Problem Description
Given an array height where each element represents the height of a vertical line on the x-axis, find two lines that, along with the x-axis, form a container holding the maximum amount of water.
Key Insights
- The container's area is determined by the distance between two lines multiplied by the shorter line's height.
- A brute-force approach checking all possible pairs would result in O(n^2) time complexity, which is inefficient for large inputs.
- A two-pointer approach allows us to solve the problem in O(n) time by initializing pointers at both ends and gradually moving them inward.
- By always moving the pointer corresponding to the shorter line, we are more likely to find a taller line that could potentially form a container with a larger capacity.
Space and Time Complexity
Time Complexity: O(n) - The algorithm makes a single pass through the array with two pointers.

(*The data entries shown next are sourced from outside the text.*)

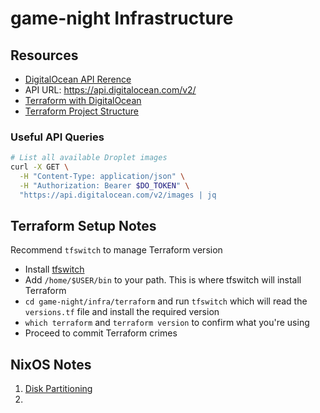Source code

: # game-night Infrastructure

## Resources
- [DigitalOcean API Rerence](https://docs.digitalocean.com/reference/api/api-reference)
- API URL: https://api.digitalocean.com/v2/
- [Terraform with DigitalOcean](https://www.digitalocean.com/community/tutorials/how-to-use-terraform-with-digitalocean)
- [Terraform Project Structure](https://www.digitalocean.com/community/tutorials/how-to-structure-a-terraform-project)

### Useful API Queries

```sh
# List all available Droplet images
curl -X GET \
  -H "Content-Type: application/json" \
  -H "Authorization: Bearer $DO_TOKEN" \
  "https://api.digitalocean.com/v2/images | jq

```

## Terraform Setup Notes
Recommend `tfswitch` to manage Terraform version
- Install [tfswitch](https://tfswitch.warrensbox.com/Quick-Start/)
- Add `/home/$USER/bin` to your path. This is where tfswitch will install Terraform
- `cd game-night/infra/terraform` and run `tfswitch` which will read the `versions.tf` file and install the required version
- `which terraform` and `terraform version` to confirm what you're using
- Proceed to commit Terraform crimes


## NixOS Notes

1. [Disk Partitioning](https://nixos.org/manual/nixos/stable/#sec-installation-partitioning-UEFI)
2. 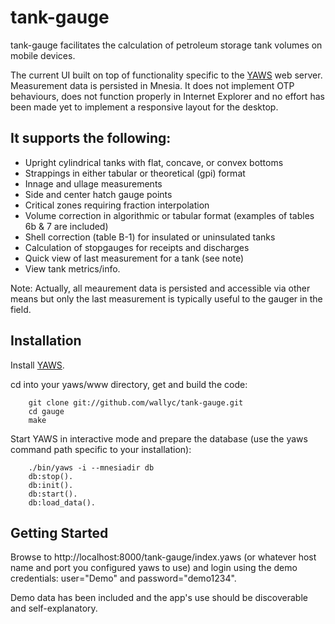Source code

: # tank-gauge

tank-gauge facilitates the calculation of petroleum storage tank volumes on mobile devices. 

The current UI built on top of functionality specific to the [YAWS](http://yaws.hyber.org) web server. Measurement data is persisted in Mnesia. It does not implement OTP behaviours, does not function properly in Internet Explorer and no effort has been made yet to implement a responsive layout for the desktop. 

## It supports the following:

* Upright cylindrical tanks with flat, concave, or convex bottoms
* Strappings in either tabular or theoretical (gpi) format
* Innage and ullage measurements
* Side and center hatch gauge points
* Critical zones requiring fraction interpolation
* Volume correction in algorithmic or tabular format (examples of tables 6b & 7 are included) 
* Shell correction (table B-1) for insulated or uninsulated tanks
* Calculation of stopgauges for receipts and discharges
* Quick view of last measurement for a tank (see note)
* View tank metrics/info.

Note: Actually, all meaurement data is persisted and accessible via other means but only the last measurement is typically useful to the gauger in the field. 

## Installation

Install [YAWS](http://yaws.hyber.org).

cd into your yaws/www directory, get and build the code:

```
	git clone git://github.com/wallyc/tank-gauge.git
	cd gauge
	make
```

Start YAWS in interactive mode and prepare the database (use the yaws command path specific to your installation):

```
	./bin/yaws -i --mnesiadir db
	db:stop().
	db:init().
	db:start().
	db:load_data().
```

## Getting Started

Browse to http://localhost:8000/tank-gauge/index.yaws (or whatever host name and port you configured yaws to use) and login using the demo credentials: user="Demo" and password="demo1234". 

Demo data has been included and the app's use should be discoverable and self-explanatory.




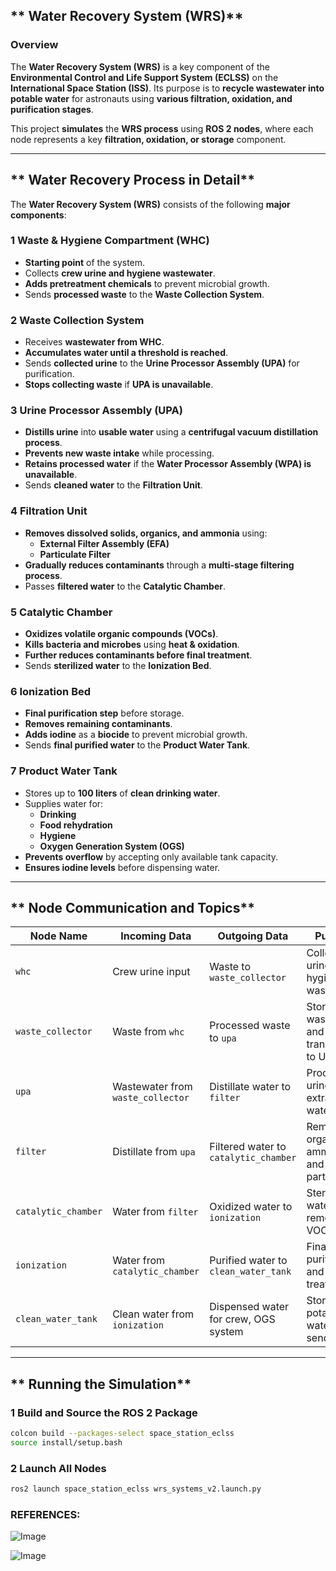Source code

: ## ** Water Recovery System (WRS)**
### **Overview**
The **Water Recovery System (WRS)** is a key component of the **Environmental Control and Life Support System (ECLSS)** on the **International Space Station (ISS)**. Its purpose is to **recycle wastewater into potable water** for astronauts using **various filtration, oxidation, and purification stages**.

This project **simulates** the **WRS process** using **ROS 2 nodes**, where each node represents a key **filtration, oxidation, or storage** component.

---

## ** Water Recovery Process in Detail**
The **Water Recovery System (WRS)** consists of the following **major components**:

### **1️ Waste & Hygiene Compartment (WHC)**
- **Starting point** of the system.
- Collects **crew urine and hygiene wastewater**.
- **Adds pretreatment chemicals** to prevent microbial growth.
- Sends **processed waste** to the **Waste Collection System**.

### **2️ Waste Collection System**
- Receives **wastewater from WHC**.
- **Accumulates water until a threshold is reached**.
- Sends **collected urine** to the **Urine Processor Assembly (UPA)** for purification.
- **Stops collecting waste** if **UPA is unavailable**.

### **3️ Urine Processor Assembly (UPA)**
- **Distills urine** into **usable water** using a **centrifugal vacuum distillation process**.
- **Prevents new waste intake** while processing.
- **Retains processed water** if the **Water Processor Assembly (WPA) is unavailable**.
- Sends **cleaned water** to the **Filtration Unit**.

### **4️ Filtration Unit**
- **Removes dissolved solids, organics, and ammonia** using:
  - **External Filter Assembly (EFA)**
  - **Particulate Filter**
- **Gradually reduces contaminants** through a **multi-stage filtering process**.
- Passes **filtered water** to the **Catalytic Chamber**.

### **5️ Catalytic Chamber**
- **Oxidizes volatile organic compounds (VOCs)**.
- **Kills bacteria and microbes** using **heat & oxidation**.
- **Further reduces contaminants before final treatment**.
- Sends **sterilized water** to the **Ionization Bed**.

### **6️ Ionization Bed**
- **Final purification step** before storage.
- **Removes remaining contaminants**.
- **Adds iodine** as a **biocide** to prevent microbial growth.
- Sends **final purified water** to the **Product Water Tank**.

### **7️ Product Water Tank**
- Stores up to **100 liters** of **clean drinking water**.
- Supplies water for:
  - **Drinking**
  - **Food rehydration**
  - **Hygiene**
  - **Oxygen Generation System (OGS)**
- **Prevents overflow** by accepting only available tank capacity.
- **Ensures iodine levels** before dispensing water.

---

## ** Node Communication and Topics**
| **Node Name**        | **Incoming Data**                     | **Outgoing Data**                      | **Purpose** |
|----------------------|--------------------------------------|--------------------------------------|------------|
| `whc`               | Crew urine input                     | Waste to `waste_collector`            | Collects urine & hygiene wastewater. |
| `waste_collector`   | Waste from `whc`                     | Processed waste to `upa`              | Stores wastewater and transfers it to UPA. |
| `upa`               | Wastewater from `waste_collector`     | Distillate water to `filter`          | Processes urine to extract water. |
| `filter`            | Distillate from `upa`                | Filtered water to `catalytic_chamber` | Removes organics, ammonia, and particulates. |
| `catalytic_chamber` | Water from `filter`                  | Oxidized water to `ionization`        | Sterilizes water and removes VOCs. |
| `ionization`        | Water from `catalytic_chamber`        | Purified water to `clean_water_tank`  | Final purification and iodine treatment. |
| `clean_water_tank`  | Clean water from `ionization`         | Dispensed water for crew, OGS system  | Stores potable water and sends data. |

---


## ** Running the Simulation**
### **1️ Build and Source the ROS 2 Package**
```bash
colcon build --packages-select space_station_eclss
source install/setup.bash
```

### **2️ Launch All Nodes**
```bash
ros2 launch space_station_eclss wrs_systems_v2.launch.py
```

### REFERENCES: 

![Image](https://github.com/user-attachments/assets/90783fa2-7603-4ee5-bd7e-04d7174cbc52)


![Image](https://github.com/user-attachments/assets/93306b71-0c29-4237-9f29-42a373c9fe30)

Space Complexity: O(1) - Only a few extra variables are used, regardless of the input size.
Solution
The optimal approach uses a two-pointer strategy:
- Start with two pointers at each end of the array.
- Calculate the area formed between the two lines at these pointers.
- Update the maximum area if the calculated value is larger.
- Move the pointer pointing to the shorter line inward, as this is the only possible way to potentially increase the height of the shorter line and thus the area.
- Continue until the two pointers meet.
This method effectively reduces the number of comparisons and ensures that every possible pair that can yield a larger area is considered.